Clinical nurse leaders are followed because there is a match between the leader's values and beliefs and their actions . Working together as a community of nurse leaders will be essential to the success of this or any other innovative attempt to change the practice of nursing in our care settings. Identifying stakeholders with the influence and courage to initiate the necessary changes to nursing practice is a key first step. Nursing associations, practice partners, academic institutions, and providers of healthcare must all be willing to come to the table to participate in this effort. Leaders in nursing must be willing to create spaces for dialogue and decision making. We may all not agree on the details of the CNL role or even the fact that we need one. But we must all engage in the conversation in an effort to find solutions. By considering the proposal and the subsequent pilot programs as a “work in progress,” nursing as a discipline will learn to be more comfortable living with the ambiguity and uncertainty as we systematically and scientifically find a better way to serve our patients.
The Clinical Nurse Leader is an emerging nursing role developed by the American Association of Colleges of Nursing (AACN) in collaboration with an array of leaders from the practice environment. Two AACN task forces were convened to identify:
- How to improve the quality of patient care and
- How to best prepare nurses with the competencies needed to thrive in the current and future health care system.
The Clinical Nurse Leader role emerged following several years of research and discussion with stakeholders as a way to engage highly skilled clinicians in outcomes-based practice and quality improvement strategies.
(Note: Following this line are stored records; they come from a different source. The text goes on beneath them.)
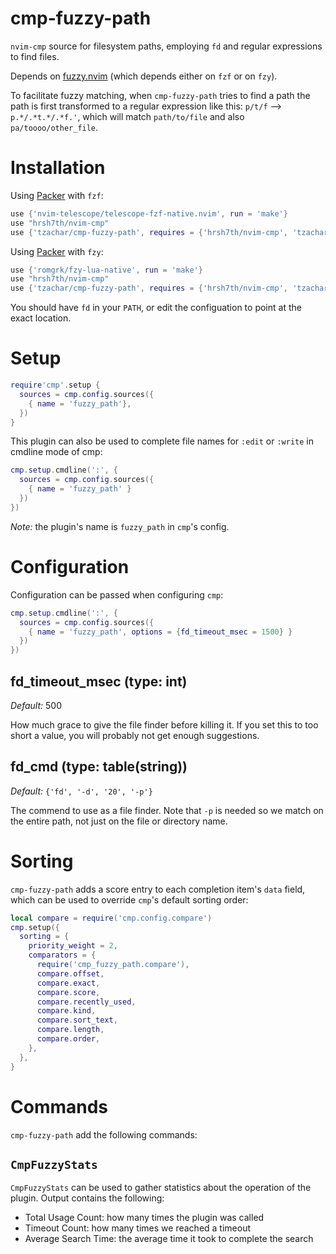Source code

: # cmp-fuzzy-path

`nvim-cmp` source for filesystem paths, employing `fd` and regular expressions to
find files.

Depends on [fuzzy.nvim](https://github.com/tzachar/fuzzy.nvim) (which depends
either on `fzf` or on `fzy`).

To facilitate fuzzy matching, when `cmp-fuzzy-path` tries to find a path the
path is first transformed to a regular expression like this: `p/t/f` -->
`p.*/.*t.*/.*f.'`, which will match `path/to/file` and also
`pa/toooo/other_file`.

# Installation

Using [Packer](https://github.com/wbthomason/packer.nvim/) with `fzf`:
```lua
use {'nvim-telescope/telescope-fzf-native.nvim', run = 'make'}
use "hrsh7th/nvim-cmp"
use {'tzachar/cmp-fuzzy-path', requires = {'hrsh7th/nvim-cmp', 'tzachar/fuzzy.nvim'}}
```

Using [Packer](https://github.com/wbthomason/packer.nvim/) with `fzy`:
```lua
use {'romgrk/fzy-lua-native', run = 'make'}
use "hrsh7th/nvim-cmp"
use {'tzachar/cmp-fuzzy-path', requires = {'hrsh7th/nvim-cmp', 'tzachar/fuzzy.nvim'}}
```

You should have `fd` in your `PATH`, or edit the configuation to point at the
exact location.


# Setup

```lua
require'cmp'.setup {
  sources = cmp.config.sources({
    { name = 'fuzzy_path'},
  })
}
```

This plugin can also be used to complete file names for `:edit` or `:write` in cmdline mode of cmp:
```lua
cmp.setup.cmdline(':', {
  sources = cmp.config.sources({
    { name = 'fuzzy_path' }
  })
})
```

*Note:* the plugin's name is `fuzzy_path` in `cmp`'s config.


# Configuration

Configuration can be passed when configuring `cmp`:

```lua
cmp.setup.cmdline(':', {
  sources = cmp.config.sources({
    { name = 'fuzzy_path', options = {fd_timeout_msec = 1500} }
  })
})
```

## fd_timeout_msec (type: int)

_Default:_ 500

How much grace to give the file finder before killing it. If you set this to too
short a value, you will probably not get enough suggestions.

## fd_cmd (type: table(string))

_Default:_ `{'fd', '-d', '20', '-p'}`

The commend to use as a file finder. Note that `-p` is needed so we match on the
entire path, not just on the file or directory name.

# Sorting

`cmp-fuzzy-path` adds a score entry to each completion item's `data` field,
which can be used to override `cmp`'s default sorting order:


```lua
local compare = require('cmp.config.compare')
cmp.setup({
  sorting = {
    priority_weight = 2,
    comparators = {
      require('cmp_fuzzy_path.compare'),
      compare.offset,
      compare.exact,
      compare.score,
      compare.recently_used,
      compare.kind,
      compare.sort_text,
      compare.length,
      compare.order,
    },
  },
}
```

# Commands

`cmp-fuzzy-path` add the following commands:

## `CmpFuzzyStats`

`CmpFuzzyStats` can be used to gather statistics about the operation of the
plugin. Output contains the following: 

- Total Usage Count: how many times the plugin was called
- Timeout Count: how many times we reached a timeout
- Average Search Time: the average time it took to complete the search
The CNL is an advanced generalist clinician with education at the master's degree level. Graduate education is necessary because the CNL must bring a high level of clinical competence and knowledge to the point of care and to serve as a resource for the nursing team. The master’s degree with a major in nursing will prepare graduates for an advanced generalist role.
The CNL provides and manages care at the point of care to individuals, clinical populations and communities. In this role, the CNL is responsible for the clinical management of comprehensive client care, for individuals and clinical populations, along the continuum of care and in multiple settings, including virtual settings. The CNL is responsible for planning a patient’s contact with the health care system. The CNL also is responsible for the coordination and planning of team activities and functions. In order to impact care, the CNL has the knowledge and authority to delegate tasks to other health care personnel, as well as supervise and evaluate these personnel and the outcomes of care. Along with the authority, autonomy and initiative to design and implement care, the CNL is accountable for improving individual care outcomes and care processes in a quality, cost-effective manner.